Passado o interregno do Estado Novo - que recusou a admissão da URSS na Sociedade das Nações e viu em troca vetada por aquela a adesão de Portugal à ONU, em 1946 -, o relacionamento entre os dois países voltou à normal cordialidade, com um pequeno percalço já na fase final da Guerra Fria, quando Portugal expulsou quatro funcionários da embaixada soviética, apanhados a "exorbitar" as suas funções diplomáticas.
Apesar de Lisboa alinhar com as sanções da UE à Rússia por causa da situação na Crimeia, as relações entre os dois países mantêm-se boas, tendo sido muito apreciada a recente ajuda russa, com o envio de aviões para combater os incêndios que neste mês assolaram Portugal.
Do ponto de vista russo, Guterres parece preferível a algum candidato - ou candidata - do antigo bloco de Leste, hipersensível à proximidade do poderoso vizinho.
Quem tem mantido reserva sobre a sua preferência é a França. Segundo a imprensa parisiense, parece que a diplomacia gaulesa faz questão de que o próximo secretário-geral da ONU fale francês, o que é o caso de Guterres - mas também de outros candidatos. Quanto às relações históricas entre Portugal e a França, basta dizer que o nosso primeiro rei, D. Afonso Henriques, era filho de um francês e o último, D. Manuel II, era filho de uma francesa. Pelo meio houve muitos casamentos reais, tratados e até um "pacto de família". Se o rei de França tinha obtido do Papa o título de Cristianíssimo, o de Portugal não se ficou atrás e mandou uma luzida embaixada a Roma que lhe valeu o de Fidelíssimo. O pior foram as invasões napoleónicas mas nem por isso a França deixou de ser a grande referência cultural das elites portuguesas, assim se mantendo durante o resto do século XIX e quase todo o século XX.
Até à década de 1980, o francês ocupava o lugar que desde então passou a pertencer ao inglês nas escolas e universidades portuguesas. O mesmo se passava na política e na diplomacia. De Gaulle, o escritor André Malraux, ministro da Cultura, e o ministro dos Negócios Estrangeiros Couve de Murville tiveram uma palavra a dizer na criação da Fundação Gulbenkian. Hoje a França pesa menos no mundo... mas continua a ter direito de veto no Conselho de Segurança da ONU.
Por falar em peso, uma coisa é certa: nenhum candidato será escolhido sem o beneplácito americano.
À luz da história, as relações entre Portugal e os EUA têm sido exemplares. Desde o reconhecimento da independência da jovem república ainda antes do Tratado de Paris, que consagrou a entrada dos Estados Unidos no concerto das nações, passando pela influência do abade Correia da Serra, embaixador e amigo íntimo do presidente Jefferson, até à base das Lajes e à NATO, Portugal foi sempre um aliado leal dos EUA - e, em geral, vice--versa.

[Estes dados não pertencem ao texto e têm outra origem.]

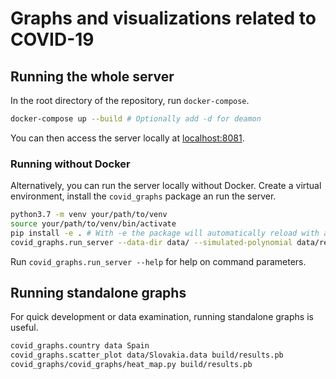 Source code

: # Graphs and visualizations related to COVID-19

## Running the whole server

In the root directory of the repository, run `docker-compose`.
```sh
docker-compose up --build # Optionally add -d for deamon
```
You can then access the server locally at [localhost:8081](http://127.0.0.1:8081).


### Running without Docker
Alternatively, you can run the server locally without Docker. Create a virtual
environment, install the `covid_graphs` package an run the server.
```sh
python3.7 -m venv your/path/to/venv
source your/path/to/venv/bin/activate
pip install -e . # With -e the package will automatically reload with any local changes.
covid_graphs.run_server --data-dir data/ --simulated-polynomial data/results-poly.pb --simulated-exponential data/results-exp.pb
```
Run `covid_graphs.run_server --help` for help on command parameters.


## Running standalone graphs

For quick development or data examination, running standalone graphs is useful.

```sh
covid_graphs.country data Spain
covid_graphs.scatter_plot data/Slovakia.data build/results.pb
covid_graphs/covid_graphs/heat_map.py build/results.pb
```
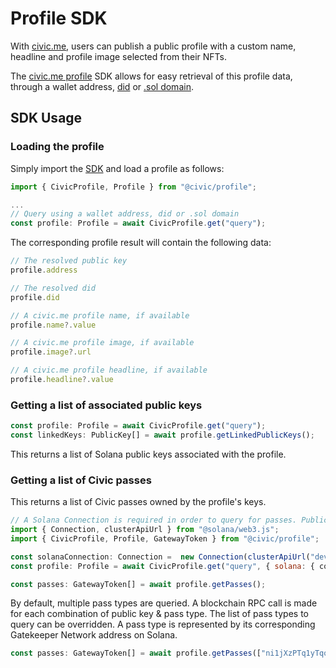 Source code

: # Profile SDK

With [civic.me](https://civic.me), users can publish a public profile with a custom name, headline and profile image selected from their NFTs.

The [civic.me profile](https://www.npmjs.com/package/@civic/profile) SDK allows for easy retrieval of this profile data, through a wallet address, [did](https://did.civic.com/) or [.sol domain](https://naming.bonfida.org/).

## SDK Usage

### Loading the profile

Simply import the [SDK](https://www.npmjs.com/package/@civic/profile) and load a profile as follows:

```javascript
import { CivicProfile, Profile } from "@civic/profile";

...
// Query using a wallet address, did or .sol domain
const profile: Profile = await CivicProfile.get("query");
```

The corresponding profile result will contain the following data:

```javascript
// The resolved public key
profile.address

// The resolved did
profile.did

// A civic.me profile name, if available
profile.name?.value

// A civic.me profile image, if available
profile.image?.url

// A civic.me profile headline, if available
profile.headline?.value
```

### Getting a list of associated public keys
```javascript
const profile: Profile = await CivicProfile.get("query");
const linkedKeys: PublicKey[] = await profile.getLinkedPublicKeys();
```

This returns a list of Solana public keys associated with the profile.

### Getting a list of Civic passes

This returns a list of Civic passes owned by the profile's keys.

```javascript
// A Solana Connection is required in order to query for passes. Public devnet used as an example here:
import { Connection, clusterApiUrl } from "@solana/web3.js";
import { CivicProfile, Profile, GatewayToken } from "@civic/profile";

const solanaConnection: Connection =  new Connection(clusterApiUrl("devnet"));
const profile: Profile = await CivicProfile.get("query", { solana: { connection }});

const passes: GatewayToken[] = await profile.getPasses();
```

By default, multiple pass types are queried. A blockchain RPC call is made for each combination of public key & pass type.
The list of pass types to query can be overridden.
A pass type is represented by its corresponding Gatekeeper Network address on Solana.

```javascript
const passes: GatewayToken[] = await profile.getPasses(["ni1jXzPTq1yTqo67tUmVgnp22b1qGAAZCtPmHtskqYG"]);
```


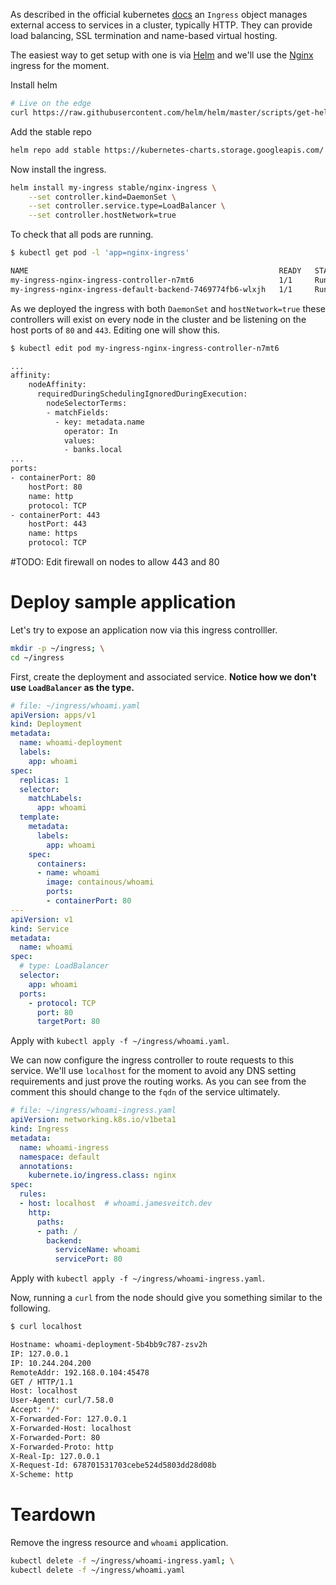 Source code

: As described in the official kubernetes [docs](https://kubernetes.io/docs/concepts/services-networking/ingress/) an `Ingress` object manages external access to services in a cluster, typically HTTP. They can provide load balancing, SSL termination and name-based virtual hosting.

The easiest way to get setup with one is via [Helm](https://helm.sh) and we'll use the [Nginx](https://kubernetes.github.io/ingress-nginx/) ingress for the moment.

Install helm
```bash
# Live on the edge
curl https://raw.githubusercontent.com/helm/helm/master/scripts/get-helm-3 | bash
```

Add the stable repo
```bash
helm repo add stable https://kubernetes-charts.storage.googleapis.com/
```

Now install the ingress.
```bash
helm install my-ingress stable/nginx-ingress \
    --set controller.kind=DaemonSet \
    --set controller.service.type=LoadBalancer \
    --set controller.hostNetwork=true
```

To check that all pods are running.
```bash
$ kubectl get pod -l 'app=nginx-ingress'

NAME                                                        READY   STATUS    RESTARTS   AGE
my-ingress-nginx-ingress-controller-n7mt6                   1/1     Running   0          3m17s
my-ingress-nginx-ingress-default-backend-7469774fb6-wlxjh   1/1     Running   0          3m17s
```

As we deployed the ingress with both `DaemonSet` and `hostNetwork=true` these controllers will exist on every node in the cluster and be listening on the host ports of `80` and `443`. Editing one will show this.

```bash hl_lines="12 15 16 19 20"
$ kubectl edit pod my-ingress-nginx-ingress-controller-n7mt6

...
affinity:
    nodeAffinity:
      requiredDuringSchedulingIgnoredDuringExecution:
        nodeSelectorTerms:
        - matchFields:
          - key: metadata.name
            operator: In
            values:
            - banks.local
...
ports:
- containerPort: 80
    hostPort: 80
    name: http
    protocol: TCP
- containerPort: 443
    hostPort: 443
    name: https
    protocol: TCP
```

#TODO: Edit firewall on nodes to allow 443 and 80

# Deploy sample application
Let's try to expose an application now via this ingress controlller.

```bash
mkdir -p ~/ingress; \
cd ~/ingress
```

First, create the deployment and associated service. **Notice how we don't use `LoadBalancer` as the type.**
```yaml
# file: ~/ingress/whoami.yaml
apiVersion: apps/v1
kind: Deployment
metadata:
  name: whoami-deployment
  labels:
    app: whoami
spec:
  replicas: 1
  selector:
    matchLabels:
      app: whoami
  template:
    metadata:
      labels:
        app: whoami
    spec:
      containers:
      - name: whoami
        image: containous/whoami
        ports:
        - containerPort: 80
---
apiVersion: v1
kind: Service
metadata:
  name: whoami
spec:
  # type: LoadBalancer
  selector:
    app: whoami
  ports:
    - protocol: TCP
      port: 80
      targetPort: 80
```

Apply with `kubectl apply -f ~/ingress/whoami.yaml`.

We can now configure the ingress controller to route requests to this service. We'll use `localhost` for the moment to avoid any DNS setting requirements and just prove the routing works. As you can see from the comment this should change to the `fqdn` of the service ultimately.

```yaml
# file: ~/ingress/whoami-ingress.yaml
apiVersion: networking.k8s.io/v1beta1
kind: Ingress
metadata:
  name: whoami-ingress
  namespace: default
  annotations:
    kubernete.io/ingress.class: nginx
spec:
  rules:
  - host: localhost  # whoami.jamesveitch.dev
    http:
      paths:
      - path: /
        backend:
          serviceName: whoami
          servicePort: 80
```

Apply with `kubectl apply -f ~/ingress/whoami-ingress.yaml`.

Now, running a `curl` from the node should give you something similar to the following.

```bash
$ curl localhost

Hostname: whoami-deployment-5b4bb9c787-zsv2h
IP: 127.0.0.1
IP: 10.244.204.200
RemoteAddr: 192.168.0.104:45478
GET / HTTP/1.1
Host: localhost
User-Agent: curl/7.58.0
Accept: */*
X-Forwarded-For: 127.0.0.1
X-Forwarded-Host: localhost
X-Forwarded-Port: 80
X-Forwarded-Proto: http
X-Real-Ip: 127.0.0.1
X-Request-Id: 678701531703cebe524d5803dd28d08b
X-Scheme: http
```

# Teardown
Remove the ingress resource and `whoami` application.

```bash
kubectl delete -f ~/ingress/whoami-ingress.yaml; \
kubectl delete -f ~/ingress/whoami.yaml
```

Na verdade, Guterres tem uma folha de serviços impecável... mas há meses que um grupo de senadoras, em Washington, vem fazendo lóbi para pressionar Obama a usar toda a influência dos EUA de modo a garantir que o próximo secretário-geral da ONU seja uma mulher. Primeiro falava-se da búlgara da UNESCO; nas últimas semanas, o palco tem sido ocupado pela argentina que até já trabalhou com o secretário-geral cessante, o qual não se coibiu de lhe dar, publicamente, uma mãozinha.
Resta saber se a declaração de Ban Ki-moon, que suscitou uma pronta reação do chefe da diplomacia portuguesa, é já resultado da tal pressão que as senadoras americanas querem ver exercida a favor de uma solução ditada pelo sexo (ou género), ao arrepio do mérito.